▸ Exercise details
Beginning at the line that contains "rotations, forces and", write out every line down to the end of the records, with both ends kept and nothing added.

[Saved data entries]
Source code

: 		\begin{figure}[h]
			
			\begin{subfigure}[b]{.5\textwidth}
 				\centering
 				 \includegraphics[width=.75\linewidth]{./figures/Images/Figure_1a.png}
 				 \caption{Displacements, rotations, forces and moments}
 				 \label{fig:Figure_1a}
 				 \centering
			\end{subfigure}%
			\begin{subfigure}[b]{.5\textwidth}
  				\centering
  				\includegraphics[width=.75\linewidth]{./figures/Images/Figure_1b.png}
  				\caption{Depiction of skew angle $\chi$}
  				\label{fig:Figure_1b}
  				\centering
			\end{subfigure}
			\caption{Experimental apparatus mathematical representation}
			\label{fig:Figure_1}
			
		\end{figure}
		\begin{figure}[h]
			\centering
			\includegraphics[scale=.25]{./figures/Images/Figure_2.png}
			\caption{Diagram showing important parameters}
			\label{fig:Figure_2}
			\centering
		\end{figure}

▸ Exercise response
 				 \caption{Displacements, rotations, forces and moments}
 				 \label{fig:Figure_1a}
 				 \centering
			\end{subfigure}%
			\begin{subfigure}[b]{.5\textwidth}
  				\centering
  				\includegraphics[width=.75\linewidth]{./figures/Images/Figure_1b.png}
  				\caption{Depiction of skew angle $\chi$}
  				\label{fig:Figure_1b}
  				\centering
			\end{subfigure}
			\caption{Experimental apparatus mathematical representation}
			\label{fig:Figure_1}
			
		\end{figure}
		\begin{figure}[h]
			\centering
			\includegraphics[scale=.25]{./figures/Images/Figure_2.png}
			\caption{Diagram showing important parameters}
			\label{fig:Figure_2}
			\centering
		\end{figure}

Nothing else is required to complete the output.